Jessie Buckley (The Lost Daughter) plays Harper, the woman in the tunnel, and the man chasing her is… well, Rory Kinnear I suppose. Because that’s the not-so-secret twist of Men: They’re all played by Rory Kinnear. Harper has fled London to heal from a traumatic event, and the refuge she’s chosen is a 500-year-old rental cottage in a picturesque little village. Kinnear plays Geoffrey, her landlord. He also plays the local vicar, the local police deputy, the bartender, and all the bar patrons and, thanks to some deeply unsettling technical wizardry, a rude little schoolboy too. In a time of warring hashtags, Men is looking #NotAllMen square in the eye and offering up an example of what #YesAllMen might look like. When it’s impossible to tell if a man is dangerous or not, then it’s safer to assume they’re all threats. It’s safer to assume that, deep down, they’re all the same. This is folk horror where the ancient, backward cult is simply the patriarchy — men as a monolith — and standing in opposition is a lone woman trying to live her life. Harper may not recognize or acknowledge that every face she sees is the same, but the audience does.
It’s a nifty enough thought experiment, I suppose. It’d make a great short story, or an episode of The Twilight Zone or even Creepshow. Unfortunately, writer/director Alex Garland (Ex Machina, Devs) doesn’t do the premise any favors by bloating it out into a feature-length allegory laden with allusions that go nowhere (that dandelion seed!). The end result is a film that is frustratingly opaque but at the same time stupid-simple. A flashy sleight of hand, obscuring the fact that there was no trick in the first place. The premise is all there is. It really is that basic.
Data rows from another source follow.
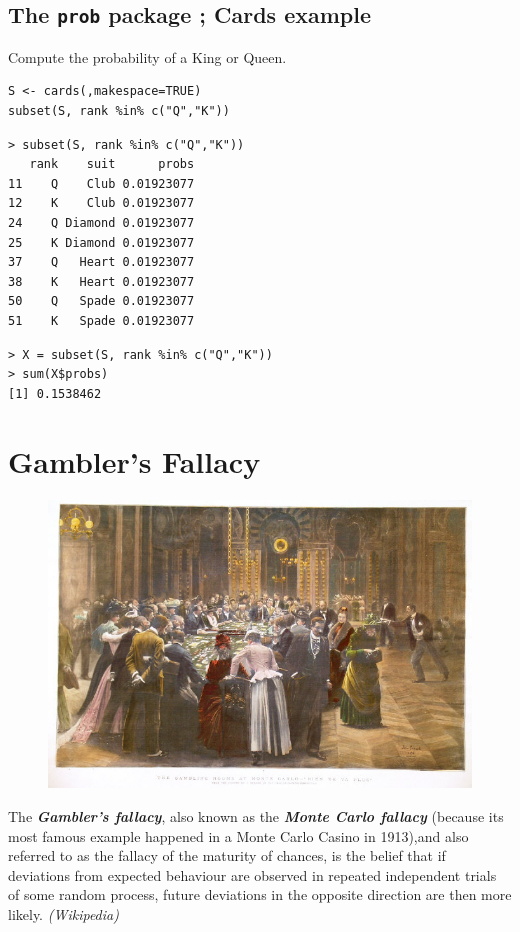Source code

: \documentclass[11pt]{article} %
\begin{document}
\subsection{The \texttt{prob} package ; Cards example}
Compute the probability of a King or Queen.
\begin{framed}
\begin{verbatim}
S <- cards(,makespace=TRUE)
subset(S, rank %in% c("Q","K"))
\end{verbatim}
\end{framed}

\begin{verbatim}
> subset(S, rank %in% c("Q","K"))
   rank    suit      probs
11    Q    Club 0.01923077
12    K    Club 0.01923077
24    Q Diamond 0.01923077
25    K Diamond 0.01923077
37    Q   Heart 0.01923077
38    K   Heart 0.01923077
50    Q   Spade 0.01923077
51    K   Spade 0.01923077
\end{verbatim}

\begin{verbatim}
> X = subset(S, rank %in% c("Q","K"))
> sum(X$probs)
[1] 0.1538462
\end{verbatim}
\newpage

\newpage
\section{Gambler's Fallacy}

\begin{figure}[h!]
\centering
\includegraphics[width=0.7\linewidth]{./Gamblers}
\caption{}
\label{fig:Gamblers}
\end{figure}

The \textbf{\textit{Gambler's fallacy}}, also known as the \textbf{\textit{Monte Carlo fallacy}} (because its most famous example happened in a Monte Carlo Casino in 1913),and also referred to as the fallacy of the maturity of chances, is the belief that if deviations from expected behaviour are observed in repeated independent trials of some random process, future deviations in the opposite direction are then more likely. \textit{(Wikipedia)}
\end{document}

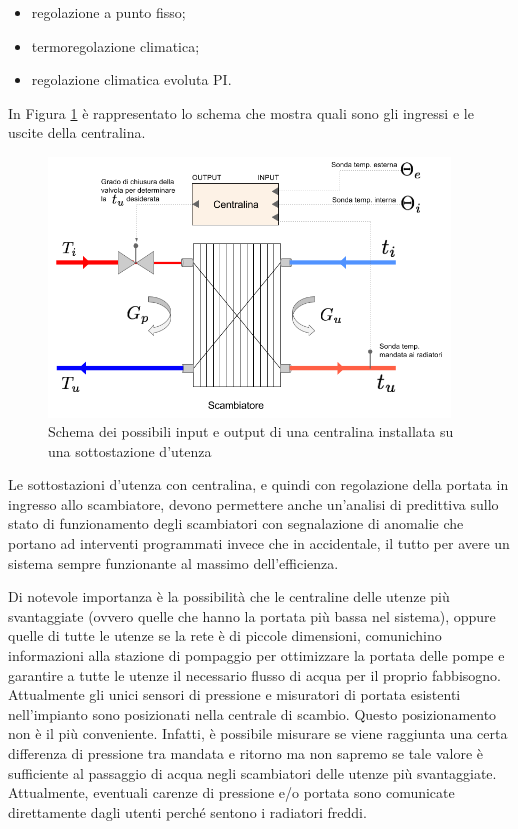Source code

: \documentclass[laurea,oneside,11pt]{USiena_tesiLM}
\begin{document}
\begin{itemize}
\item regolazione a punto fisso;
\item termoregolazione climatica;
\item regolazione climatica evoluta PI.
\end{itemize}  

In Figura \ref{fig:schema_centralina} è  rappresentato lo schema che mostra quali sono gli ingressi e le uscite della centralina.

\begin{figure}[!ht]
\centering
\includegraphics[width=0.95\textwidth]{figure/schema_centralina} 
\caption{Schema dei possibili input e output di una centralina installata su una sottostazione d'utenza}
\label{fig:schema_centralina}
\end{figure}


Le sottostazioni d'utenza con centralina, e quindi con regolazione della portata in ingresso allo scambiatore, devono permettere anche un'analisi di predittiva sullo stato di funzionamento degli scambiatori con segnalazione di anomalie che portano ad interventi programmati invece che in accidentale, il tutto per avere un sistema sempre funzionante al massimo dell'efficienza.

Di notevole importanza è la possibilità che le centraline delle utenze più svantaggiate (ovvero quelle che hanno la portata più bassa nel sistema), oppure quelle di tutte le utenze se la rete è di piccole dimensioni, comunichino informazioni alla stazione di pompaggio per ottimizzare la portata delle pompe e garantire a tutte le utenze il necessario flusso di acqua per il proprio fabbisogno. Attualmente gli unici sensori di pressione e misuratori di portata esistenti nell'impianto sono posizionati nella centrale di scambio. Questo posizionamento non è il più conveniente. Infatti, è possibile misurare se viene raggiunta una certa differenza di pressione tra mandata e ritorno ma non sapremo se tale valore  è sufficiente al passaggio di acqua negli scambiatori delle utenze più svantaggiate. Attualmente, eventuali carenze di pressione e/o portata sono comunicate direttamente dagli utenti perché sentono i radiatori freddi.
\end{document}
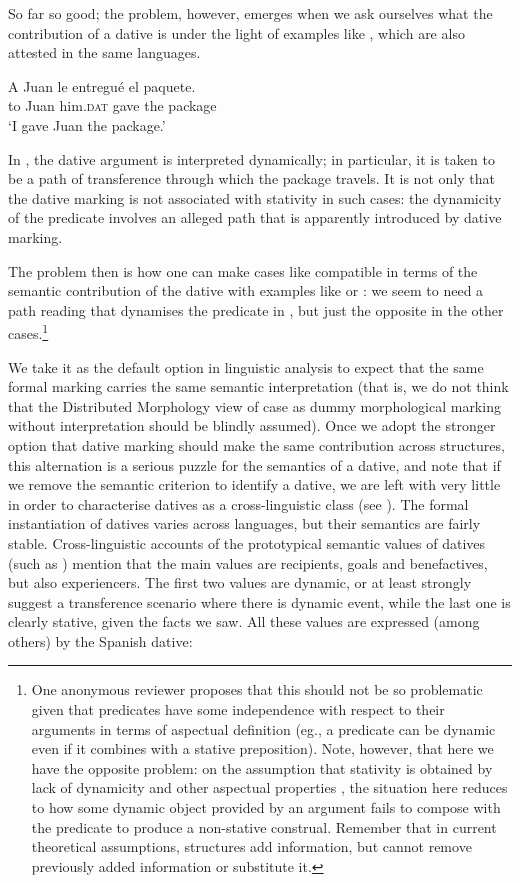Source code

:\documentclass[output=paper,colorlinks,citecolor=brown,nonflat]{langsci/langscibook}
\begin{document}
So far so good; the problem, however, emerges when we ask ourselves what the contribution of a dative is under the light of examples like , which are also attested in the same languages. 

\ea%
    \label{ex:fabregas:9}
    \gll    A Juan le       entregué el  paquete.\\
            {to} {Juan} {him.}\textsc{dat}   {gave}    {the} {package}\\
    \glt `I gave Juan the package.'
    \z

In , the dative argument is interpreted dynamically; in particular, it is taken to be a path of transference through which the package travels. It is not only that the dative marking is not associated with stativity in such cases: the dynamicity of the predicate involves an alleged path that is apparently introduced by dative marking.

The problem then is how one can make cases like  compatible in terms of the semantic contribution of the dative with examples like  or : we seem to need a path reading that dynamises the predicate in , but just the opposite in the other cases.\footnote{One anonymous reviewer proposes that this should not be so problematic given that predicates have some independence with respect to their arguments in terms of aspectual definition (eg., a predicate can be dynamic even if it combines with a stative preposition). Note, however, that here we have the opposite problem: on the assumption that stativity is obtained by lack of dynamicity and other aspectual properties \citet{JaqueHidalgo2014}, the situation here reduces to how some dynamic object provided by an argument fails to compose with the predicate to produce a non-stative construal. Remember that in current theoretical assumptions, structures add information, but cannot remove previously added information or substitute it.} 

We take it as the default option in linguistic analysis to expect that the same formal marking carries the same semantic interpretation (that is, we do not think that the Distributed Morphology view of case as dummy morphological marking without interpretation should be blindly assumed). Once we adopt the stronger option that dative marking should make the same contribution across structures, this alternation is a serious puzzle for the semantics of a dative, and note that if we remove the semantic criterion to identify a dative, we are left with very little in order to characterise datives as a cross-linguistic class (see ). The formal instantiation of datives varies across languages, but their semantics are fairly stable. Cross-linguistic accounts of the prototypical semantic values of datives (such as \citealt{Næss2009}) mention that the main values are recipients, goals and benefactives, but also experiencers. The first two values are dynamic, or at least strongly suggest a transference scenario where there is dynamic event, while the last one is clearly stative, given the facts we saw. All these values are expressed (among others) by the Spanish dative:
\end{document}
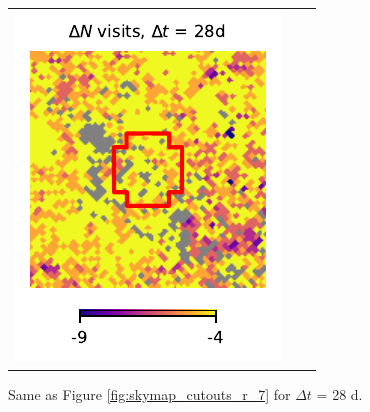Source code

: \documentclass[preprintm,linenumbers]{aastex631}
\begin{document}
\begin{figure}
\begin{tabular}{  c c c}
				\includegraphics{results/skymaps_cutout/skymaps_cutout_delta_first_year_one_snap_v4_0_10yrs_db_noDD_noTwi_tscale-28_nside-256_doAllTemplateMetrics_reduceCount_r_GP_noDD_noTwi.pdf} \\
			\end{tabular}
			\caption{
				 Same as Figure \ref{fig:skymap_cutouts_r_7} for $\Delta t$ = 28 d.  
			}
   \label{fig:skymap_cutouts_r_28}
		\end{figure}


  
		

  		

    
	
\end{document}
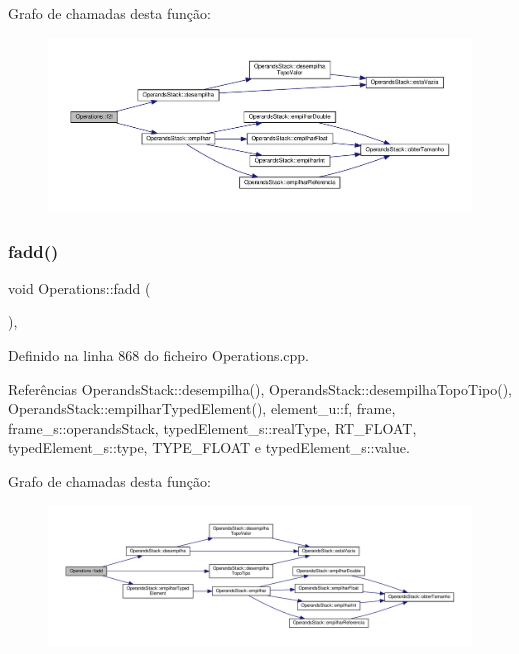 Grafo de chamadas desta função\+:\nopagebreak
\begin{figure}[H]
\begin{center}
\leavevmode
\includegraphics[width=350pt]{classOperations_a175cdab8d092bdd6c27bace9efbcd27e_cgraph}
\end{center}
\end{figure}
\mbox{\label{classOperations_a01a07c700f0f1574552437b76f3fdcb4}} 
\subsubsection{\texorpdfstring{fadd()}{fadd()}}
{\footnotesize\ttfamily void Operations\+::fadd (\begin{DoxyParamCaption}{ }\end{DoxyParamCaption})\hspace{0.3cm}{\ttfamily [static]}, {\ttfamily [private]}}



Definido na linha 868 do ficheiro Operations.\+cpp.



Referências Operands\+Stack\+::desempilha(), Operands\+Stack\+::desempilha\+Topo\+Tipo(), Operands\+Stack\+::empilhar\+Typed\+Element(), element\+\_\+u\+::f, frame, frame\+\_\+s\+::operands\+Stack, typed\+Element\+\_\+s\+::real\+Type, R\+T\+\_\+\+F\+L\+O\+AT, typed\+Element\+\_\+s\+::type, T\+Y\+P\+E\+\_\+\+F\+L\+O\+AT e typed\+Element\+\_\+s\+::value.

Grafo de chamadas desta função\+:\nopagebreak
\begin{figure}[H]
\begin{center}
\leavevmode
\includegraphics[width=350pt]{classOperations_a01a07c700f0f1574552437b76f3fdcb4_cgraph}
\end{center}
\end{figure}
\mbox{\label{classOperations_ac22c02d88fa894cafd3f53c54d91409d}} 
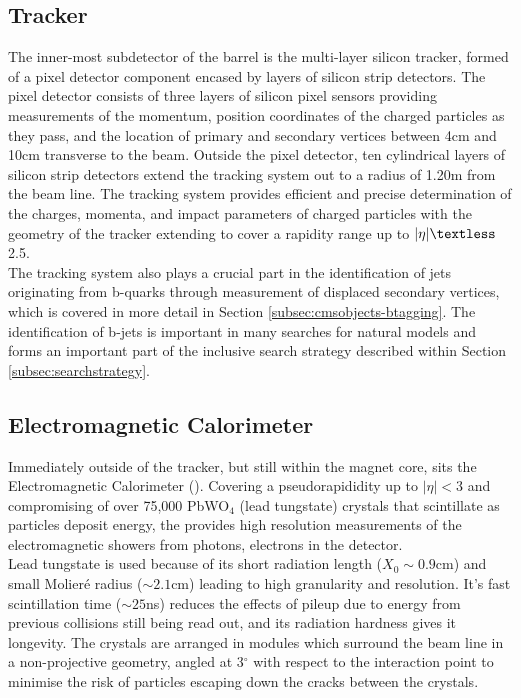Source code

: \subsection{Tracker}
\label{subsec:tracker}

 The inner-most subdetector of the barrel is the multi-layer silicon tracker, formed of a pixel detector component encased by layers of silicon strip detectors. The pixel detector consists of three layers of silicon pixel sensors providing measurements of the momentum, position coordinates of the charged particles as they pass, and the location of primary and secondary vertices between 4cm and 10cm transverse to the beam. Outside the pixel detector, ten cylindrical layers of silicon strip detectors extend the tracking system out to a radius of 1.20m from the beam line. The tracking system provides efficient and precise determination of the charges, momenta, and impact parameters of charged particles with the geometry of the tracker extending to cover a rapidity range up to $\lvert\eta\rvert \textless$ 2.5.  \\
 
 The tracking system also plays a crucial part in the identification of jets originating from b-quarks through measurement of displaced secondary vertices, which is covered in more detail in Section \ref{subsec:cmsobjects-btagging}. The identification of b-jets is important in many searches for natural \SUSY models and forms an important part of the inclusive search strategy described within Section \ref{subsec:searchstrategy}.
 
\subsection{Electromagnetic Calorimeter}
\label{subsec:ecal}

 Immediately outside of the tracker, but still within the magnet core, sits the Electromagnetic Calorimeter (\ECAL). Covering a pseudorapididity up to $\lvert\eta\rvert < 3$ and compromising of over 75,000 PbWO$_{4}$ (lead tungstate) crystals that scintillate as particles deposit energy, the \ECAL provides high resolution measurements of the electromagnetic showers from photons, electrons in the detector. \\ 
 
 Lead tungstate is used because of its short radiation length ($X_{0} \sim 0.9$cm) and small Molier\'{e} radius ($\sim 2.1$cm) leading to high granularity and resolution. It's fast scintillation time ($\sim 25$ns) reduces the effects of pileup due to energy from previous collisions still being read out, and its radiation hardness gives it longevity. The crystals are arranged in modules which surround the beam line in a non-projective geometry,  angled at 3$^{\circ}$ with respect to the interaction point to minimise the risk of particles escaping down the cracks between the crystals.\\
 
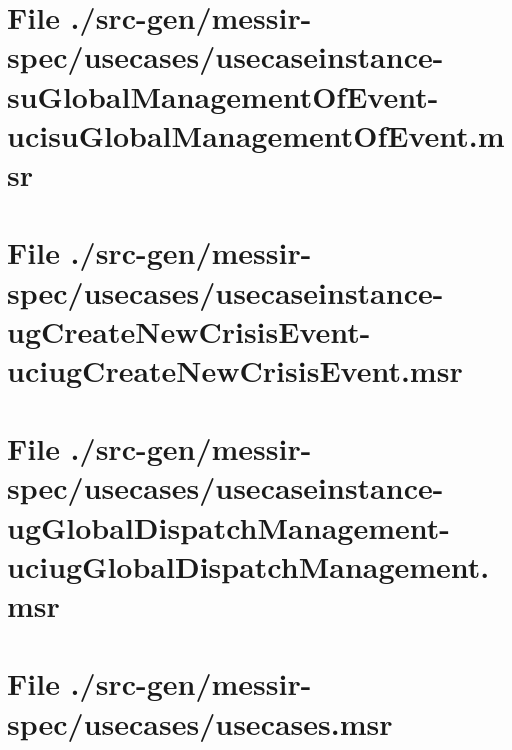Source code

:\section[File /.../usecaseinstance-suGlobalManagementOfEvent-ucisuGlobalManagementOfEvent.msr]{File ./src-gen/messir-spec/usecases/usecaseinstance-suGlobalManagementOfEvent-ucisuGlobalManagementOfEvent.msr}
\scriptsize

\normalsize
	
\section[File /.../usecaseinstance-ugCreateNewCrisisEvent-uciugCreateNewCrisisEvent.msr]{File ./src-gen/messir-spec/usecases/usecaseinstance-ugCreateNewCrisisEvent-uciugCreateNewCrisisEvent.msr}
\scriptsize

\normalsize
	
\section[File /.../usecaseinstance-ugGlobalDispatchManagement-uciugGlobalDispatchManagement.msr]{File ./src-gen/messir-spec/usecases/usecaseinstance-ugGlobalDispatchManagement-uciugGlobalDispatchManagement.msr}
\scriptsize

\normalsize
	
\section[File /src-gen/messir-spec/usecases/usecases.msr]{File ./src-gen/messir-spec/usecases/usecases.msr}
\scriptsize

\normalsize
	
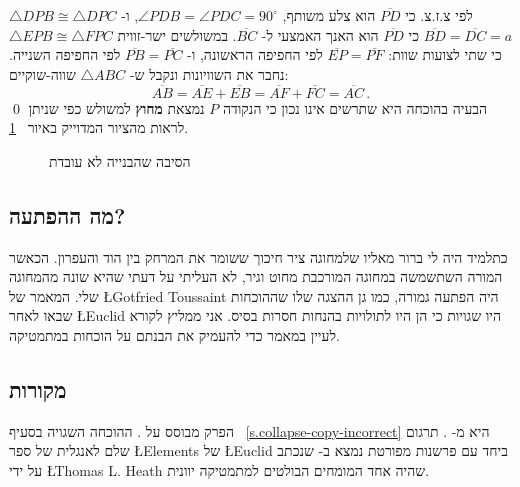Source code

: $\triangle DPB\cong \triangle DPC$
לפי צ.ז.צ. כי 
$\overline{PD}$
הוא צלע משותף, 
$\angle PDB=\angle PDC=90^\circ$,
ו-%
$\overline{BD}=\overline{DC}=a$
כי 
$\overline{PD}$
הוא האנך האמצעי ל-%
$\overline{BC}$.
במשולשים ישר-זווית
$\triangle EPB\cong \triangle FPC$
כי שתי לצועות שוות:
$\overline{EP}=\overline{PF}$
לפי החפיפה הראשונה, ו-%
$\overline{PB}=\overline{PC}$
לפי החפיפה השנייה. נחבר את השוויונות ונקבל ש-%
$\triangle ABC$
שווה-שוקיים:
\[
\overline{AB}=\overline{AE}+\overline{EB}=\overline{AF}+\overline{FC}=\overline{AC}\,.
\]
\qed
הבעיה בהוכחה היא שתרשים אינו נכון כי הנקודה
$P$
נמצאת
\textbf{מחוץ}
למשולש כפי שניתן לראות מהציור המדוייק באיור%
~\ref{f.isoceles-wrong}.
\begin{figure}[htb]
\begin{center}
\caption{הסיבה שהבנייה לא עובדת}\label{f.isoceles-wrong}
\end{center}
\end{figure}

\subsection*{מה ההפתעה?}

כתלמיד היה לי ברור מאליו שלמחוגה ציר חיכוך ששומר את המרחק בין הוד והעפרון. הכאשר המורה השתשמשה במחוגה המורכבת מחוט וגיר, לא העליתי על דעתי שהיא שונה מהמחוגה שלי. המאמר של
\L{Gotfried Toussaint}
היה הפתעה גמורה, כמו גן ההצגה שלו שההוכחות שבאו לאחר 
\L{Euclid}
היו שגויות כי הן היו לתולויות בהנחות חסרות בסיס. אני ממליץ לקורא לעיין במאמר כדי להעמיק את הבנתם על הוכחות במתמטיקה.

\subsection*{מקורות}

הפרק מבוסס על
\cite{toussaint}.
ההוכחה השגויה בסעיף%
~\ref{s.collapse-copy-incorrect}
היא מ-%
\cite{rusty}.
תרגום שלם לאנגלית של ספר
\L{Elements}
של 
\L{Euclid}
ביחד עם פרשנות מפורטת נמצא ב-%
\cite{euclid}
שנכתב על ידי
\L{Thomas L. Heath}
שהיה אחד המומחים הבולטים למתמטיקה יוונית.

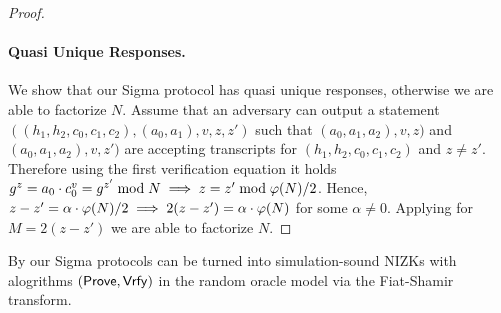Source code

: \begin{proof}
\paragraph{Quasi Unique Responses.} We show that our Sigma protocol has quasi unique responses, otherwise we are able to factorize $N$. Assume that an adversary can output a statement $((h_1, h_2, c_0, c_1, c_2), (a_0, a_1), v, z, z')$ such that $(a_0, a_1, a_2), v, z)$ and $(a_0, a_1, a_2), v, z')$ are accepting transcripts for $(h_1, h_2, c_0, c_1, c_2)$ and $z \neq z'$. Therefore using the first verification equation it holds $g^z = a_0 \cdot c_0^v = g^{z'} \bmod N \implies z = z' \bmod \varphi(N)/2$. Hence, $z-z' = \alpha \cdot \varphi(N)/2 \implies 2(z-z') = \alpha \cdot \varphi(N) $ for some $\alpha \neq 0$. Applying  for $M=2(z-z')$ we are able to factorize $N$.
\end{proof}

By  our Sigma protocols can be turned into simulation-sound NIZKs with alogrithms $(\mathsf{Prove}, \mathsf{Vrfy})$ in the random oracle model via the Fiat-Shamir transform. 




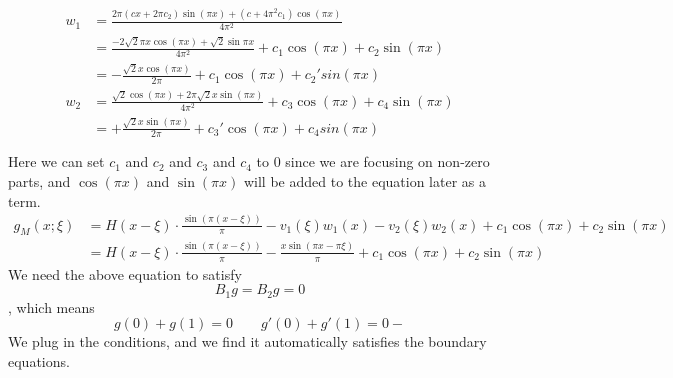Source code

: \documentclass{article}
\begin{document}
\begin{align*}
   	w_1 &= \frac{2 \pi  \left(c x+2 \pi  c_2\right) \sin (\pi  x)+\left(c+4
   	\pi ^2 c_1\right) \cos (\pi  x)}{4 \pi ^2} 
   	\\&= \frac{-2 \sqrt{2}\pi  x\cos(\pi x)+\sqrt{2}\sin{\pi x}}{4 \pi^2} + c_1 \cos (\pi x) + c_2 \sin (\pi x)\\
   	&= -\frac{\sqrt{2}x\cos(\pi x)}{2 \pi}+c_1 \cos(\pi x) + c_2' sin(\pi x)\\
   	w_2 &= \frac{\sqrt{2}\cos(\pi x)+2 \pi \sqrt{2}x \sin(\pi x)}{4 \pi^2}+c_3 \cos (\pi x) + c_4 \sin (\pi x)
  	\\ &= +\frac{\sqrt{2}x\sin(\pi x)}{2 \pi}+c_3' \cos(\pi x) + c_4 sin(\pi x)\\\\
\end{align*}
Here we can set $c_1$ and $c_2$ and $c_3$ and $c_4$ to 0 since we are focusing on non-zero parts, and $\cos(\pi x)$ and $\sin(\pi x)$ will be added to the equation later as a term.
\begin{align*}
	g_M(x;\xi) &= H(x-\xi)\cdot \frac{\sin \left( \pi (x- \xi) \right)}{\pi} - v_1(\xi)w_1(x) - v_2(\xi)w_2(x) +c_1 \cos(\pi x)+c_2 \sin(\pi x) \\
	&= H(x-\xi)\cdot \frac{\sin \left( \pi (x- \xi) \right)}{\pi}- \frac{x\sin(\pi x - \pi \xi)}{\pi}+c_1 \cos(\pi x)+ c_2\sin(\pi x)
\end{align*}
We need the above equation to satisfy 
\[
	B_1g=B_2g= 0
\]
, which means 
\[
	g(0)+g(1) = 0 \qquad g'(0)+g'(1) = 0-
\] 
We plug in the conditions, and we find it automatically satisfies the boundary equations.
\end{document}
I wanna talk about the plot in more specifics and look at where the film’s themes ultimately stall out, but for those of you who don’t want to dip into spoilers just yet, let me say that there is plenty to appreciate about Men. The sound design, from frequent Garland collaborators Geoff Barrow and Ben Salisbury, builds on that tunnel scene and uses echoes throughout the whole score, reminding us of that first moment of dread. The harder horror elements — the gore — are unsettlingly grotesque and inventive. The performances are flawless, and hats off to poor Rory Kinnear, who seems to get the doo-doo end of the stick from casting directors. Penny Dreadful made him a monster and then a Nazi, and even Our Flag Means Death made him wear a prosthetic knife through his eye for an entire episode. Here, in addition to playing 90% of the characters, he had to play a dude who walks around fully naked at night with leaves sprouting out of him. Somebody just give that man a cozy robe and a cup of tea, he’s earned it!
In many ways, the film is stunning to behold, and at 100 minutes it isn’t exactly a burden to watch. The problem is that it doesn’t have all that much to say once you squint through the style — at least not to me. The film’s thought experiment never makes it past the first step. The patriarchy is bad? Men manipulate women into doing the emotional heavy-lifting for them, and resent them if they refuse? Women shouldn’t have to shoulder the responsibility of a man’s poor choices? Um, duh? Ultimately this reads like a movie made by men, about men, for men, and the thought experiment really boils down to, “What if we actually are the bad guys?” So I guess I’m just not the audience. Instead of #YesAllMen, this is a movie that just left me thinking, “yes, and?”
Now, some SPOILERS…
My main issue with Men is that it tries to work both symbolically and literally, but fails at either. To begin to unpack it, it’s important to talk about the tragedy in Harper’s past that drove her to that countryside retreat. In flashbacks it’s revealed that she confronted her husband, James (Paapa Essiedu), to discuss divorce, and things escalated. He threatened suicide in order to guilt her, claiming that anything that happens to him from that point on was her responsibility rather than his choice. When he caught her texting her friend to say that James was scaring her, he got angry and hit her. Harper refuses to hear his apology and kicks him out of their flat, and the next thing she sees is James falling through the air outside her window. He had gone to the flat upstairs and forced his way in, and either attempted to climb from their balcony down to Harper’s or… just let go. Harper will never know.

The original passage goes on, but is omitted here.